If you are looking for an easy to follow face mask tutorial, check these out! One is video only and the other is the full set of instructions to make an easy to make DIY face mask.
Both masks have a nose bridge and a filter pocket.
If you don’t wish to read, scroll down for the video tutorials.
When the Corona Virus first reared up and people were in a panic I ended up having to travel that week. I will admit, I was really scared to do it – but we were having a family emergency and it wasn’t an optional trip.
I sewed myself a face mask for that trip, and it made me feel safer as I went through the airport and sat on an airplane which although they say is fine seems to be a giant germ tube. At that time (mid-march 2020) NO ONE else was wearing one. But, I had read that even though the mask wouldn’t necessarily prevent the virus from getting through, it was 5 times safer to wear a mask than to not wear one. 5 times! That, to me, is a pretty major difference.

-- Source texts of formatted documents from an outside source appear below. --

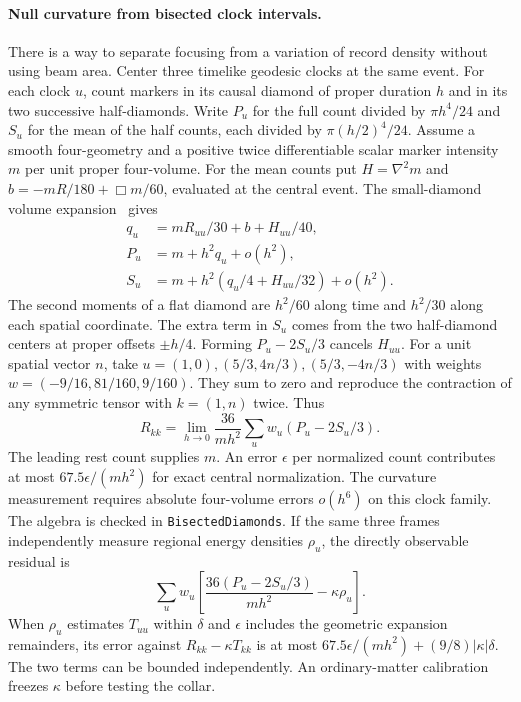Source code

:\documentclass[11pt]{article}
\begin{document}
\paragraph{Null curvature from bisected clock intervals.}
\label{par:bisected-null-curvature}
There is a way to separate focusing from a variation of record density
without using beam area. Center three timelike geodesic clocks at the
same event. For each clock \(u\), count markers in its causal diamond
of proper duration \(h\) and in its two successive half-diamonds.
Write \(P_u\) for the full count divided by \(\pi h^4/24\) and
\(S_u\) for the mean of the half counts, each divided by
\(\pi(h/2)^4/24\). Assume a smooth four-geometry and a positive
twice differentiable scalar marker intensity \(m\) per unit proper
four-volume. For the mean counts put \(H=\nabla^2m\) and
\(b=-mR/180+\Box m/60\), evaluated at the central event. The
small-diamond volume expansion~\cite{pwgibbons2007geometry} gives
\begin{align*}
 q_u &= mR_{uu}/30+b+H_{uu}/40,\\
 P_u &= m+h^2 q_u+o(h^2),\\
 S_u &= m+h^2(q_u/4+H_{uu}/32)+o(h^2).
\end{align*}
The second moments of a flat diamond are \(h^2/60\) along time and
\(h^2/30\) along each spatial coordinate. The extra term in \(S_u\)
comes from the two half-diamond centers at proper offsets
\(\pm h/4\). Forming \(P_u-2S_u/3\) cancels \(H_{uu}\). For a unit
spatial vector \(n\), take
\(u=(1,0),(5/3,4n/3),(5/3,-4n/3)\) with weights
\(w=(-9/16,81/160,9/160)\). They sum to zero and reproduce the
contraction of any symmetric tensor with \(k=(1,n)\) twice. Thus
\[
 R_{kk}=\lim_{h\to0}\frac{36}{m h^2}
            \sum_u w_u(P_u-2S_u/3).
\]
The leading rest count supplies \(m\). An error \(\epsilon\) per
normalized count contributes at most \(67.5\epsilon/(mh^2)\) for
exact central normalization. The curvature measurement requires
absolute four-volume errors \(o(h^6)\) on this clock family. The
algebra is checked in \texttt{BisectedDiamonds}. If the same three
frames independently measure regional energy densities \(\rho_u\),
the directly observable residual is
\[
 \sum_u w_u\left[\frac{36(P_u-2S_u/3)}{mh^2}-\kappa\rho_u\right].
\]
When \(\rho_u\) estimates \(T_{uu}\) within \(\delta\) and
\(\epsilon\) includes the geometric expansion remainders, its error
against \(R_{kk}-\kappa T_{kk}\) is at most
\(67.5\epsilon/(mh^2)+(9/8)|\kappa|\delta\).
The two terms can be bounded independently. An ordinary-matter
calibration freezes \(\kappa\) before testing the collar.
\end{document}
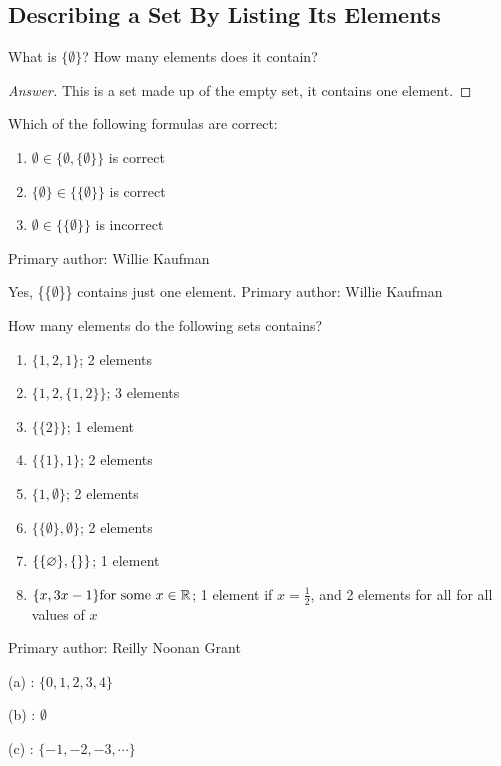 \subsection{Describing a Set By Listing Its Elements}%
				\begin{minorEx}%
					What is $ \{\emptyset\} $? How many elements does it contain?
				\end{minorEx}
				\begin{proof}[Answer]
					This is a set made up of the empty set, it contains one element.
				\end{proof}
				\begin{minorEx}%
                Which of the following formulas are correct:
				\begin{enumerate}
                \item $\emptyset \in \{\emptyset, \{\emptyset\}\}$ is correct
                \item $\{\emptyset\} \in \{\{\emptyset\}\}$ is correct
                \item $\emptyset \in \{\{\emptyset\}\}$ is incorrect
                \end{enumerate}
                Primary author: Willie Kaufman
				\end{minorEx}
				\begin{minorEx}%
					Yes, \{\{$\emptyset$\}\} contains just one element. \newline
                    Primary author: Willie Kaufman
				\end{minorEx}
				\begin{minorEx}%
					How many elements do the following sets contains?
				\end{minorEx}
                \begin{enumerate}
					\item $\{1,2,1 \}$; 2 elements
					\item $\{ 1,2,\{1,2\} \}$; 3 elements
					\item $\{\{ 2 \} \}$; 1 element
					\item $\{ \{1 \}, 1\}$; 2 elements
					\item $\{ 1, \emptyset \}$; 2 elements
					\item $\{ \{ \emptyset \}, \emptyset \}$; 2 elements
					\item $\{ \{ \emptyset\}, \{\null\} \}$; 1 element
					\item $\{x, 3x-1 \} \text{for some } x\in \mathbb{R}$; 1 element if $x = \frac{1}{2}$, and 2 elements for all for all values of $x$
                \end{enumerate}
                Primary author: Reilly Noonan Grant
                \begin{minorEx}
                (a) : $\{0, 1, 2, 3, 4\}$
                
                (b) : $\emptyset$
                
                (c) : $\{-1, -2, -3, \cdots\}$
                \end{minorEx}
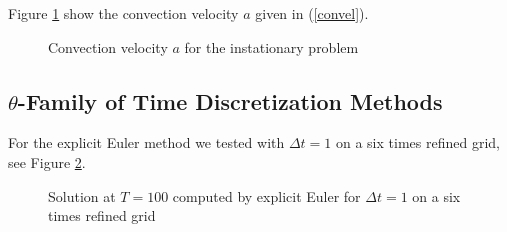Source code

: \documentclass[a4paper, 11pt, twoside]{article}
\begin{document}
Figure \ref{convectinvelocity} show the convection velocity $a$ given in (\ref{convel}).
	
\begin{figure}[htbp]
\begin{center}
\caption{Convection velocity $a$ for the instationary problem}
\label{convectinvelocity}
\end{center}
\end{figure}

\subsection{$\theta$-Family of Time Discretization Methods}

For the explicit Euler method  we tested with $\Delta t = 1$ on a six times refined grid, see Figure \ref{explicit}.

\begin{figure}[htbp]
\begin{center}
\caption{Solution at $T = 100$ computed by explicit Euler for $\Delta t = 1$ on a six times refined grid}
\label{explicit}
\end{center}
\end{figure}
\end{document}
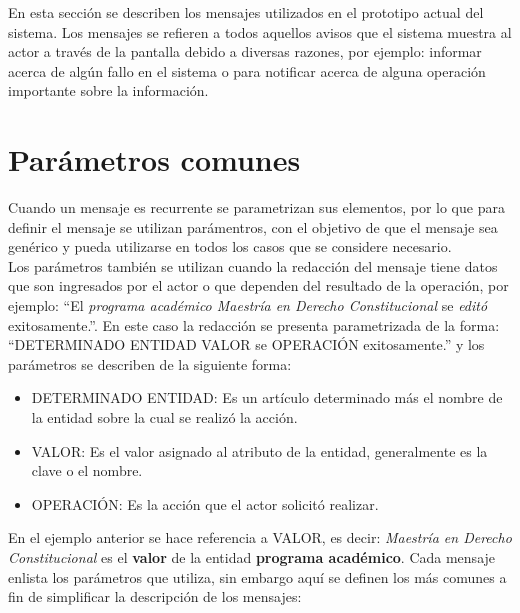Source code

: 
	En esta sección se describen los mensajes utilizados en el prototipo actual del sistema. Los mensajes se refieren a todos aquellos avisos que el sistema muestra al actor a través de la pantalla debido a diversas razones, por ejemplo: informar acerca de algún fallo en el sistema o para notificar acerca de alguna operación importante sobre la información.

\section{Parámetros comunes}
	Cuando un mensaje es recurrente se parametrizan sus elementos, %
	por lo que para definir el mensaje se utilizan parámentros, con el objetivo de que el mensaje sea genérico y pueda utilizarse en todos los casos que se considere necesario.\\
    
	Los parámetros también se utilizan cuando la redacción del mensaje tiene datos que son ingresados por el actor o que dependen del resultado de la operación, por ejemplo: ``El {\em programa académico  Maestría en Derecho Constitucional} se {\em editó} exitosamente.''. En este caso la redacción se presenta parametrizada de la forma: ``DETERMINADO ENTIDAD VALOR se OPERACIÓN exitosamente.'' y los parámetros se describen de la siguiente forma:
    
    \begin{itemize}
		\item DETERMINADO ENTIDAD: Es un artículo determinado más el nombre de la entidad sobre la cual se realizó la acción.
		\item VALOR: Es el valor asignado al atributo de la entidad, generalmente es la clave o el nombre.
		\item OPERACIÓN: Es la acción que el actor solicitó realizar.
    \end{itemize}

    En el ejemplo anterior se hace referencia a VALOR, es decir: {\em Maestría en Derecho Constitucional} es el {\bf valor}  de la entidad {\bf programa académico}. Cada mensaje enlista los parámetros que utiliza, sin embargo aquí se definen los más comunes a fin de simplificar la descripción de los mensajes:

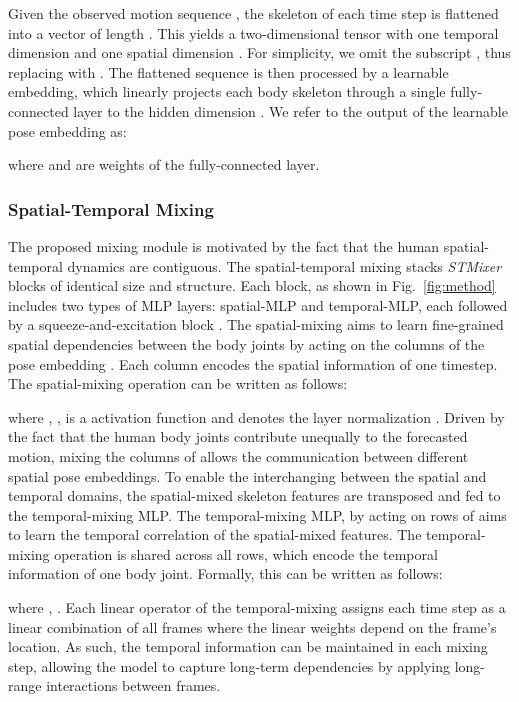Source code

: \documentclass{article}
\begin{document}
Given the observed motion sequence , the skeleton of each time step  is flattened into a vector of length . This yields a two-dimensional tensor  with one temporal dimension  and one spatial dimension . For simplicity, we omit the subscript , thus replacing  with . The flattened sequence  is then processed by a learnable embedding, which linearly projects each body skeleton  through a single fully-connected layer to the hidden dimension . We refer to the output of the learnable pose embedding  as: 

where  and  are weights of the fully-connected layer. 

\subsubsection{Spatial-Temporal Mixing}
 The proposed mixing module is motivated by the fact that the human spatial-temporal dynamics are contiguous. The spatial-temporal mixing stacks  \textit{STMixer} blocks of identical size and structure. Each block, as shown in Fig.~\ref{fig:method} includes two types of MLP layers: spatial-MLP and temporal-MLP, each followed by a squeeze-and-excitation block \cite{hu2018squeeze}. The spatial-mixing aims to learn fine-grained spatial dependencies between the body joints by acting on the columns of the pose embedding . Each column encodes the spatial information of one timestep. The spatial-mixing operation can be written as follows:

 where , ,  is a  activation function \cite{hendrycks2016gaussian} and  denotes the layer normalization \cite{ba2016layer}.
 Driven by the fact that the human body joints contribute unequally to the forecasted motion, mixing the columns of  allows the communication between different spatial pose embeddings. To enable the interchanging between the spatial and temporal domains, the spatial-mixed skeleton features  are transposed and fed to the temporal-mixing MLP. The temporal-mixing MLP, by acting on rows of  aims to learn the temporal correlation of the spatial-mixed features. The temporal-mixing operation is shared across all rows, which encode the temporal information of one body joint. Formally, this can be written as follows: 
  
 where , . Each linear operator of the temporal-mixing assigns each time step as a linear combination of all frames where the linear weights depend on the frame’s location.  As such, the temporal information can be maintained in each mixing step, allowing the model to capture long-term dependencies by applying long-range interactions between frames.
\end{document}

If you might have the virus and not know it, it is a kind thing to wear so that other people don’t get sick. If you just don’t want your nose and mouth exposed to an airborne virus, that is also a smart reason to wear a mask.
I think the rest of the world caught on, because they are everywhere now – which is great. But, people are charging a fortune for them. So, why not make your own?
This pattern is a super easy, beginner-friendly DIY mask that anyone with a sewing machine can make quickly.
The whole thing will take you around 1 hour to complete.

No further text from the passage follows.